Bild: Joschka Fischer (links) beharrte als Außenminister auch auf unpopulären…
Das Buch ist mit einem roten und einem grünen Lesebändchen versehen, das
Anfangskapitel mit der Zeile „Aufbruch ins 21.Jahrhundert“ überschrieben.
Eine der ersten Abbildungen zeigt, wie sich der designierte Kanzler Gerhard
Schröder und sein künftiger Außenminister Joschka Fischer am 20. Oktober
1998 zuprosten, Fotounterzeile: „Das Lachen vor dem Sturm: Nach der
Unterzeichnung des Koalitionsvertrags wird in der nordrhein-westfälischen
Landesvertretung angestoßen“.
Ein Orkan sollte tatsächlich schon bald über die erste linke
Koalitionsregierung der Bundesrepublik hereinbrechen. Nach 131 Tagen ging
mit dem Finanzminister und SPD-Vorsitzenden Oskar Lafontaine ein Teil der
SPD-Linken von Bord. Und ebenfalls im März 1999 stand der erste „humanitäre
Kriegseinsatz“ unter Beteiligung der Bundeswehr nach 1945 auf dem Programm,
zum Schutze der kosovarisch-albanischen Minderheit im damals serbisch
dominierten Jugoslawien.
Der Heidelberger Historiker Edgar Wolfrum erzählt davon in seinem
voluminösen Werk „Rot-Grün an der Macht“ (C. H. Beck, München 2013). Mit
welch großen Hoffnungen und – mitunter irrational erscheinenden –
Erwartungen Rot-Grün im Jahre 1998 startete und sich konfrontiert sah. Die
Regierungen Helmut Kohls hatten von 1982 und 1998 etwas hinterlassen, das
Wolfrum mit dem in den 90ern häufig benutzten Wort „Reformstau“
kennzeichnet.
## Eine andere, eigenverantwortlichere Rolle
Die Bundesrepublik war von den Auswirkungen ökonomischer Globalisierung und
digitaler Revolution erfasst worden. Die Arbeitslosigkeit bewegte sich
(nach der Deutschen Einheit) auf Rekordhöhe, Betriebe drohten ihre
Produktionsstandorte ins Ausland zu verlagern. Das Ende des Kalten Krieges
brachte für die neue Bundesrepublik eine andere, eigenverantwortlichere
Rolle in der Außenpolitik mit sich.
Und innenpolitisch waren die Rechte von Minderheiten und war vor allem die
Integration der Millionen Migranten ungeklärt. Die ökologische
Modernisierung von Wirtschaft und Infrastruktur hinkte dem möglichen
Entwicklungsstand um Jahre, wenn nicht Jahrzehnte hinterher.

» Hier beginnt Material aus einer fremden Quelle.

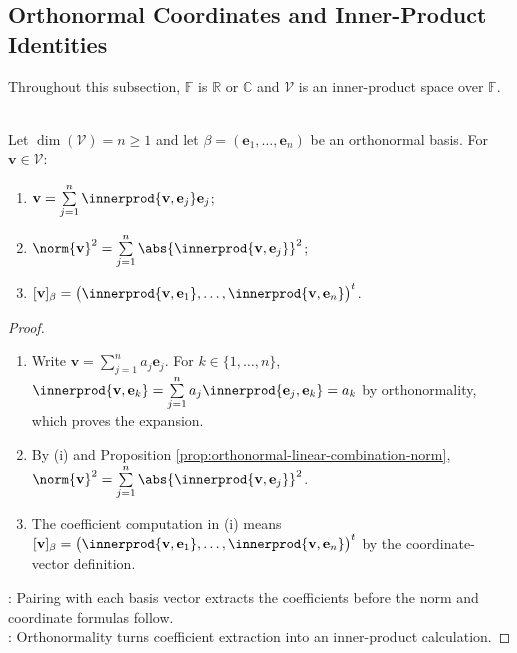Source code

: \subsection{Orthonormal Coordinates and Inner-Product Identities}

Throughout this subsection, $\mathbb{F}$ is $\mathbb{R}$ or $\mathbb{C}$ and $\mathcal{V}$ is an inner-product space over $\mathbb{F}$.

\begin{theorem} \label{thm:orthonormal-basis-coordinates} \\
Let $\dim(\mathcal{V})=n\geq1$ and let $\beta=(\mathbf{e}_1,\ldots,\mathbf{e}_n)$ be an orthonormal basis. For $\mathbf{v}\in\mathcal{V}$:
\begin{enumerate}[label=(\roman*)]
\setlength{\itemsep}{0pt}
\item $\mathbf{v}=\sum\limits_{j=1}^{n}\innerprod{\mathbf{v},\mathbf{e}_j}\mathbf{e}_j$;
\item $\norm{\mathbf{v}}^2=\sum\limits_{j=1}^{n}\abs{\innerprod{\mathbf{v},\mathbf{e}_j}}^2$;
\item $[\mathbf{v}]_{\beta}=\bigl(\innerprod{\mathbf{v},\mathbf{e}_1},\ldots,\innerprod{\mathbf{v},\mathbf{e}_n}\bigr)^t$.
\end{enumerate}
\begin{proof}
\begin{enumerate}[label=(\roman*)]
\setlength{\itemsep}{0pt}
\item Write $\mathbf{v}=\sum\limits_{j=1}^{n}a_j\mathbf{e}_j$. For $k\in\{1,\ldots,n\}$, $\innerprod{\mathbf{v},\mathbf{e}_k}=\sum\limits_{j=1}^{n}a_j\innerprod{\mathbf{e}_j,\mathbf{e}_k}=a_k$ by orthonormality, which proves the expansion.
\item By (i) and Proposition \ref{prop:orthonormal-linear-combination-norm}, $\norm{\mathbf{v}}^2=\sum\limits_{j=1}^{n}\abs{\innerprod{\mathbf{v},\mathbf{e}_j}}^2$.
\item The coefficient computation in (i) means $[\mathbf{v}]_{\beta}=\bigl(\innerprod{\mathbf{v},\mathbf{e}_1},\ldots,\innerprod{\mathbf{v},\mathbf{e}_n}\bigr)^t$ by the coordinate-vector definition.
\end{enumerate}
: Pairing with each basis vector extracts the coefficients before the norm and coordinate formulas follow.\\
: Orthonormality turns coefficient extraction into an inner-product calculation.
\end{proof}
\end{theorem}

Die erste rot-grüne Bundesregierung stand also vor riesigen
Herausforderungen. Dabei war die größte vielleicht jene, wie Joschka
Fischer es formulierte und wofür er als authentische Person einstand, die
aus der Neuen Linken und 68 kommenden und in den Grünen aufgegangenen
Bewegungen mit der alten Sozialdemokratie zu verbinden, also einen Konsens
zwischen Arbeiter- und neuer Demokratie- und Umweltbewegung zu suchen, um
ein gemeinsames solidarisches Regierungshandeln überhaupt zu ermöglichen.

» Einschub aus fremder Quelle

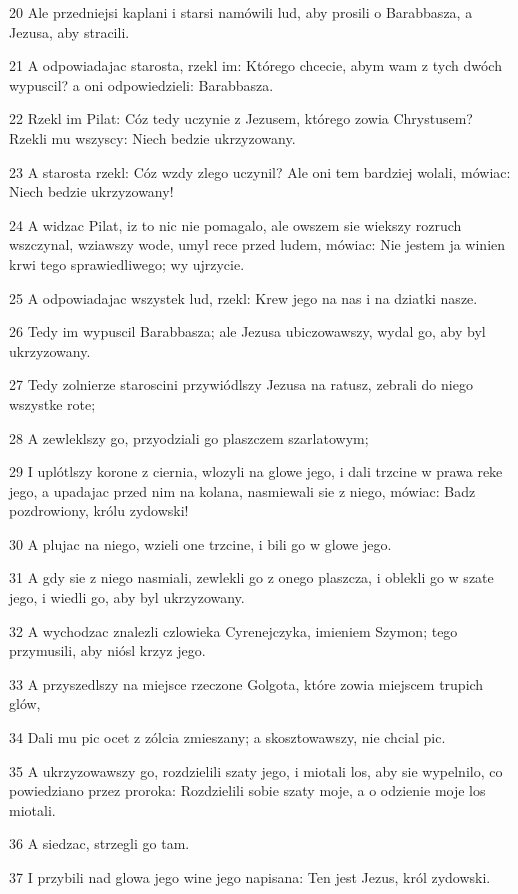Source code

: \par 20 Ale przedniejsi kaplani i starsi namówili lud, aby prosili o Barabbasza, a Jezusa, aby stracili.
\par 21 A odpowiadajac starosta, rzekl im: Którego chcecie, abym wam z tych dwóch wypuscil? a oni odpowiedzieli: Barabbasza.
\par 22 Rzekl im Pilat: Cóz tedy uczynie z Jezusem, którego zowia Chrystusem? Rzekli mu wszyscy: Niech bedzie ukrzyzowany.
\par 23 A starosta rzekl: Cóz wzdy zlego uczynil? Ale oni tem bardziej wolali, mówiac: Niech bedzie ukrzyzowany!
\par 24 A widzac Pilat, iz to nic nie pomagalo, ale owszem sie wiekszy rozruch wszczynal, wziawszy wode, umyl rece przed ludem, mówiac: Nie jestem ja winien krwi tego sprawiedliwego; wy ujrzycie.
\par 25 A odpowiadajac wszystek lud, rzekl: Krew jego na nas i na dziatki nasze.
\par 26 Tedy im wypuscil Barabbasza; ale Jezusa ubiczowawszy, wydal go, aby byl ukrzyzowany.
\par 27 Tedy zolnierze staroscini przywiódlszy Jezusa na ratusz, zebrali do niego wszystke rote;
\par 28 A zewleklszy go, przyodziali go plaszczem szarlatowym;
\par 29 I uplótlszy korone z ciernia, wlozyli na glowe jego, i dali trzcine w prawa reke jego, a upadajac przed nim na kolana, nasmiewali sie z niego, mówiac: Badz pozdrowiony, królu zydowski!
\par 30 A plujac na niego, wzieli one trzcine, i bili go w glowe jego.
\par 31 A gdy sie z niego nasmiali, zewlekli go z onego plaszcza, i oblekli go w szate jego, i wiedli go, aby byl ukrzyzowany.
\par 32 A wychodzac znalezli czlowieka Cyrenejczyka, imieniem Szymon; tego przymusili, aby niósl krzyz jego.
\par 33 A przyszedlszy na miejsce rzeczone Golgota, które zowia miejscem trupich glów,
\par 34 Dali mu pic ocet z zólcia zmieszany; a skosztowawszy, nie chcial pic.
\par 35 A ukrzyzowawszy go, rozdzielili szaty jego, i miotali los, aby sie wypelnilo, co powiedziano przez proroka: Rozdzielili sobie szaty moje, a o odzienie moje los miotali.
\par 36 A siedzac, strzegli go tam.
\par 37 I przybili nad glowa jego wine jego napisana: Ten jest Jezus, król zydowski.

## Lafontaine scheiterte am Anfang
Oskar Lafontaine scheiterte am Anfang dieses Bündnisses, und dies wie
Wolfrum meint, nicht weil er generell die falsche Politik verfolgte und
deswegen Medien und Wirtschaft gegen ihn intervenierten. Nein, weil
Lafontaine, so Wolfrum, nicht in der Lage gewesen sei, konsensuale Prozesse
zu verfolgen, auf Kompromisse in seiner Umgebung (Partei und Ministerium)
hinzuarbeiten, ohne die die Steuerung eines komplexen Staats- und
Gesellschaftsgebildes undenkbar erscheint.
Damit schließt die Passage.